# [Work required]
Copy out the data word for word, without any of its pictures.

# [Extracted information]
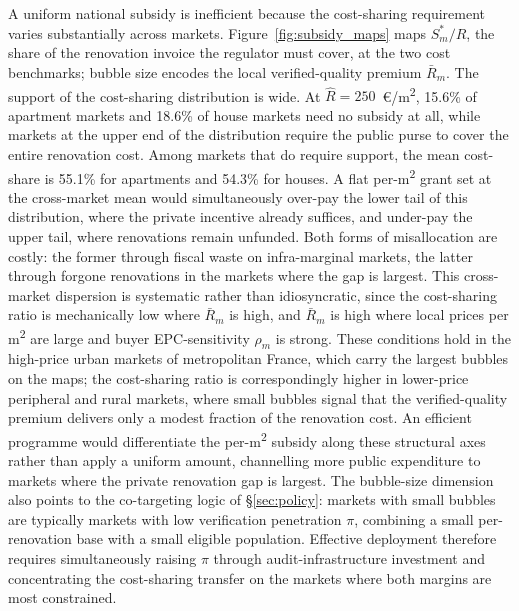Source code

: \documentclass[10pt,letterpaper]{bp-template-concise}
\begin{document}
A uniform national subsidy is inefficient because the cost-sharing requirement varies substantially across markets. Figure~\ref{fig:subsidy_maps} maps $S^*_m / \hat{R}$, the share of the renovation invoice the regulator must cover, at the two cost benchmarks; bubble size encodes the local verified-quality premium $\bar{R}_m$. The support of the cost-sharing distribution is wide. At $\hat{R} = 250$~\euro{}/m\textsuperscript{2}, 15.6\% of apartment markets and 18.6\% of house markets need no subsidy at all, while markets at the upper end of the distribution require the public purse to cover the entire renovation cost. Among markets that do require support, the mean cost-share is 55.1\% for apartments and 54.3\% for houses. A flat per-m\textsuperscript{2} grant set at the cross-market mean would simultaneously over-pay the lower tail of this distribution, where the private incentive already suffices, and under-pay the upper tail, where renovations remain unfunded. Both forms of misallocation are costly: the former through fiscal waste on infra-marginal markets, the latter through forgone renovations in the markets where the gap is largest. This cross-market dispersion is systematic rather than idiosyncratic, since the cost-sharing ratio is mechanically low where $\bar{R}_m$ is high, and $\bar{R}_m$ is high where local prices per m\textsuperscript{2} are large and buyer EPC-sensitivity $\rho_m$ is strong. These conditions hold in the high-price urban markets of metropolitan France, which carry the largest bubbles on the maps; the cost-sharing ratio is correspondingly higher in lower-price peripheral and rural markets, where small bubbles signal that the verified-quality premium delivers only a modest fraction of the renovation cost. An efficient programme would differentiate the per-m\textsuperscript{2} subsidy along these structural axes rather than apply a uniform amount, channelling more public expenditure to markets where the private renovation gap is largest. The bubble-size dimension also points to the co-targeting logic of \S\ref{sec:policy}: markets with small bubbles are typically markets with low verification penetration $\pi$, combining a small per-renovation base with a small eligible population. Effective deployment therefore requires simultaneously raising $\pi$ through audit-infrastructure investment and concentrating the cost-sharing transfer on the markets where both margins are most constrained.
\end{document}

# [Task output]
Source code

: \documentclass[10pt,letterpaper]{bp-template-concise}
\begin{document}
A uniform national subsidy is inefficient because the cost-sharing requirement varies substantially across markets. Figure~\ref{fig:subsidy_maps} maps $S^*_m / \hat{R}$, the share of the renovation invoice the regulator must cover, at the two cost benchmarks; bubble size encodes the local verified-quality premium $\bar{R}_m$. The support of the cost-sharing distribution is wide. At $\hat{R} = 250$~\euro{}/m\textsuperscript{2}, 15.6\% of apartment markets and 18.6\% of house markets need no subsidy at all, while markets at the upper end of the distribution require the public purse to cover the entire renovation cost. Among markets that do require support, the mean cost-share is 55.1\% for apartments and 54.3\% for houses. A flat per-m\textsuperscript{2} grant set at the cross-market mean would simultaneously over-pay the lower tail of this distribution, where the private incentive already suffices, and under-pay the upper tail, where renovations remain unfunded. Both forms of misallocation are costly: the former through fiscal waste on infra-marginal markets, the latter through forgone renovations in the markets where the gap is largest. This cross-market dispersion is systematic rather than idiosyncratic, since the cost-sharing ratio is mechanically low where $\bar{R}_m$ is high, and $\bar{R}_m$ is high where local prices per m\textsuperscript{2} are large and buyer EPC-sensitivity $\rho_m$ is strong. These conditions hold in the high-price urban markets of metropolitan France, which carry the largest bubbles on the maps; the cost-sharing ratio is correspondingly higher in lower-price peripheral and rural markets, where small bubbles signal that the verified-quality premium delivers only a modest fraction of the renovation cost. An efficient programme would differentiate the per-m\textsuperscript{2} subsidy along these structural axes rather than apply a uniform amount, channelling more public expenditure to markets where the private renovation gap is largest. The bubble-size dimension also points to the co-targeting logic of \S\ref{sec:policy}: markets with small bubbles are typically markets with low verification penetration $\pi$, combining a small per-renovation base with a small eligible population. Effective deployment therefore requires simultaneously raising $\pi$ through audit-infrastructure investment and concentrating the cost-sharing transfer on the markets where both margins are most constrained.
\end{document}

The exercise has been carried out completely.